Establishing a Respiratory Protection Program

Establishing a Respiratory Protection Program

6 Simple Steps

  • 6 Simple Steps

    The following information is intended to highlight major steps involved in setting up a respiratory protection program and identify additional resources.

    Employers who decide to use respiratory protection to help lower worker exposures to hazardous airborne contaminants must follow all requirements of the Occupational Safety and Health Administration’s (OSHA) Respiratory Protection Standard 29 CFR 1910.134.

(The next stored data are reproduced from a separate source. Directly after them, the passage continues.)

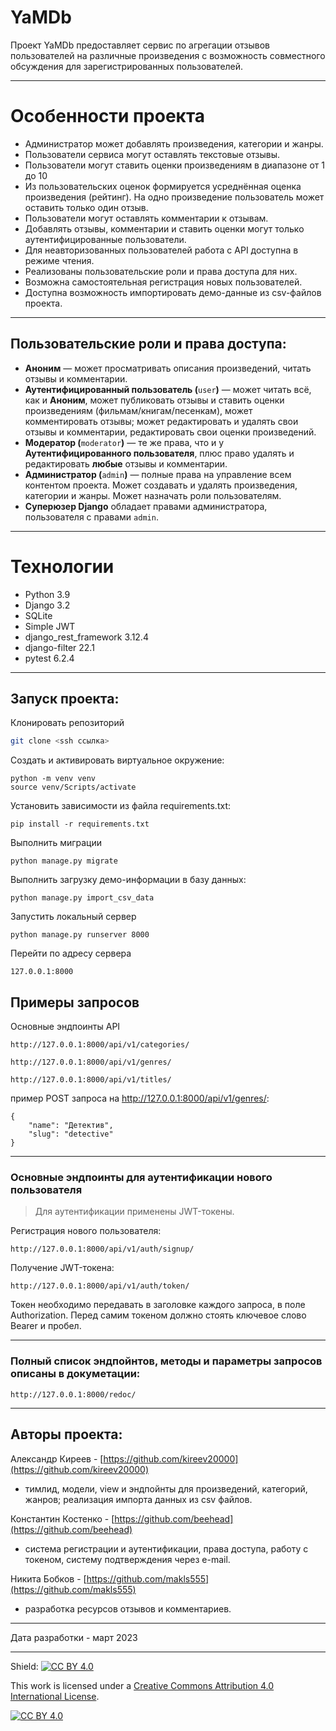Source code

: # YaMDb

Проект YaMDb предоставляет сервис по агрегации отзывов пользователей на различные произведения с возможность совместного обсуждения для зарегистрированных пользователей. 
***
# Особенности проекта
- Администратор может добавлять произведения, категории и жанры.
- Пользователи сервиса могут оставлять текстовые отзывы.
- Пользователи могут ставить оценки произведениям в диапазоне от 1 до 10 
- Из пользовательских оценок формируется усреднённая оценка произведения (рейтинг). На одно произведение пользователь может оставить только один отзыв.
- Пользователи могут оставлять комментарии к отзывам.
- Добавлять отзывы, комментарии и ставить оценки могут только аутентифицированные пользователи.
- Для неавторизованных пользователей работа с API доступна в режиме чтения.
- Реализованы пользовательские роли и права доступа для них.
- Возможна самостоятельная регистрация новых пользователей.
- Доступна возможность импортировать демо-данные из csv-файлов проекта.
***
## Пользовательские роли и права доступа:
-   **Аноним** — может просматривать описания произведений, читать отзывы и комментарии.
-   **Аутентифицированный пользователь (**`user`**)** — может читать всё, как и **Аноним**, может публиковать отзывы и ставить оценки произведениям (фильмам/книгам/песенкам), может комментировать отзывы; может редактировать и удалять свои отзывы и комментарии, редактировать свои оценки произведений. 
-   **Модератор (**`moderator`**)** — те же права, что и у **Аутентифицированного пользователя**, плюс право удалять и редактировать **любые** отзывы и комментарии.
-   **Администратор (**`admin`**)** — полные права на управление всем контентом проекта. Может создавать и удалять произведения, категории и жанры. Может назначать роли пользователям.
-   **Суперюзер Django** обладает правами администратора, пользователя с правами `admin`. 
****
 
# Технологии
- Python 3.9
- Django 3.2
- SQLite
- Simple JWT
- django_rest_framework 3.12.4
- django-filter 22.1
- pytest 6.2.4
***
## Запуск проекта:
Клонировать репозиторий
```sh
git clone <ssh ссылка>
```
Cоздать и активировать виртуальное окружение:
```
python -m venv venv
source venv/Scripts/activate
```
Установить зависимости из файла requirements.txt:
```
pip install -r requirements.txt
```
Выполнить миграции 
```
python manage.py migrate
```
Выполнить загрузку демо-информации в базу данных:
```
python manage.py import_csv_data
```
Запустить локальный сервер
```
python manage.py runserver 8000
```
Перейти по адресу сервера
```
127.0.0.1:8000
```

## Примеры запросов
Основные эндпоинты API
```
http://127.0.0.1:8000/api/v1/categories/
```
```
http://127.0.0.1:8000/api/v1/genres/
```
```
http://127.0.0.1:8000/api/v1/titles/
```
пример POST запроса на http://127.0.0.1:8000/api/v1/genres/: 
```
{
    "name": "Детектив",
    "slug": "detective"
}
```
***
### Основные эндпоинты для аутентификации нового пользователя
> Для аутентификации применены JWT-токены.

  Регистрация нового пользователя:
```
http://127.0.0.1:8000/api/v1/auth/signup/
```
  Получение JWT-токена:
```
http://127.0.0.1:8000/api/v1/auth/token/
```
Токен необходимо передавать в заголовке каждого запроса, в поле Authorization. Перед самим токеном должно стоять ключевое слово Bearer и пробел.
***
### Полный список эндпойнтов, методы и параметры запросов описаны в докуметации:
```
http://127.0.0.1:8000/redoc/
```
***
## Авторы проекта:<br>
Александр Киреев - [https://github.com/kireev20000](https://github.com/kireev20000) 
- тимлид, модели, view и эндпойнты для произведений, категорий, жанров; реализация импорта данных из csv файлов. 

Константин Костенко -  [https://github.com/beehead](https://github.com/beehead)
-  система регистрации и аутентификации, права доступа, работу с токеном, систему подтверждения через e-mail.

Никита Бобков - [https://github.com/makls555](https://github.com/makls555)
- разработка ресурсов отзывов и комментариев.
***
Дата разработки - март 2023
***
Shield: [![CC BY 4.0][cc-by-shield]][cc-by]

This work is licensed under a
[Creative Commons Attribution 4.0 International License][cc-by].

[![CC BY 4.0][cc-by-image]][cc-by]

[cc-by]: http://creativecommons.org/licenses/by/4.0/
[cc-by-image]: https://i.creativecommons.org/l/by/4.0/88x31.png
[cc-by-shield]: https://img.shields.io/badge/License-CC%20BY%204.0-lightgrey.svg
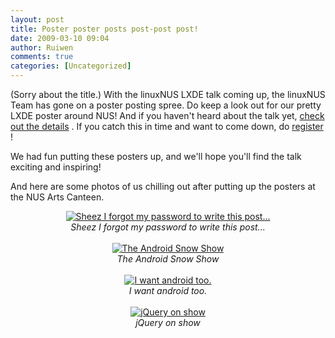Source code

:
 ```yaml
---
layout: post
title: Poster poster posts post-post post!
date: 2009-03-10 09:04
author: Ruiwen
comments: true
categories: [Uncategorized]
---
```

(Sorry about the title.) With the linuxNUS LXDE talk coming up, the linuxNUS Team has gone on a poster posting spree. Do keep a look out for our pretty LXDE poster around NUS! And if you haven't heard about the talk yet, <a title="Open up to Open Source: LXDE" href="http://linuxnus.org/2009/03/04/open-up-to-lxde/" target="_blank" title="Open up to Open Source: LXDE">check out the details</a> . If you catch this in time and want to come down, do <a href="http://linuxnus.org/registration/lxde">register</a> !

We had fun putting these posters up, and we'll hope you'll find the talk exciting and inspiring!

And here are some photos of us chilling out after putting up the posters at the NUS Arts Canteen.

<div align="center"><a href="http://good-times.webshots.com/photo/2488343620101890940klpWcp"><img src="http://inlinethumb43.webshots.com/44458/2488343620101890940S425x425Q85.jpg" alt="Sheez I forgot my password to write this post..."></a><br /><em>Sheez I forgot my password to write this post...</em></div>
<br />
<div align="center"><a href="http://good-times.webshots.com/photo/2329683910101890940pSIBON"><img src="http://inlinethumb22.webshots.com/16277/2329683910101890940S425x425Q85.jpg" alt="The Android Snow Show"></a><br /><em><em>The Android Snow Show</em></em></div>

<br />

<div align="center"><a href="http://good-times.webshots.com/photo/2777404150101890940HwJImi"><img src="http://inlinethumb14.webshots.com/41933/2777404150101890940S425x425Q85.jpg" alt="I want android too."></a><br /><em>I want android too.</em></div>

<br />

<div align="center"><a href="http://good-times.webshots.com/photo/2435546350101890940JDjjaa"><img src="http://inlinethumb07.webshots.com/26822/2435546350101890940S425x425Q85.jpg" alt="jQuery on show"></a><br /><em>jQuery on show</em></div>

  • Written Respiratory Program

    The Respiratory Protection Standard  AS/NZS 1715 states "Where respiratory protection equipment is required to be worn a written respiratory protection program shall be established."  The respiratory program must include 11 check points that include appointing an administrator, risk assessment, respiratory selection process, training through to record keeping and program evaluation.

  • Check Point: Respirator Selection

    Respirator selection is based on hazard identification, your personal exposure levels, comparison to the relevant workplace exposure level limits and/or any local regulations or guidelines.  

    Other factors to consider are other relevant workplace and user factors e.g. hot environment, health conditions, confined work spaces, other PPE requirements etc.

  • Check Point: Medical Evaluation

    As per Australian/New Zealand Standard (AS/NZS 1715:2009 section 6.1 Medical Assessment) "Persons who are routinely required to wear respirators should have an initial medial assessment prior to use to deteremine if they are able to wear respirators."

  • Check Point: Fit Testing

    As per Australian/New Zealand Standard (AS/NZS 1715:2009) an individual shall be fit tested prior to initial use, whenever there is a change in your facial characteristics or other features which may affect the facial seal of the respirator and should be repeated annually thereafter. Individuals issued powered air purifying respirators and supplied air respirators with loose-fitting facepieces, hoods or helmets are not subject to respirator fit testing.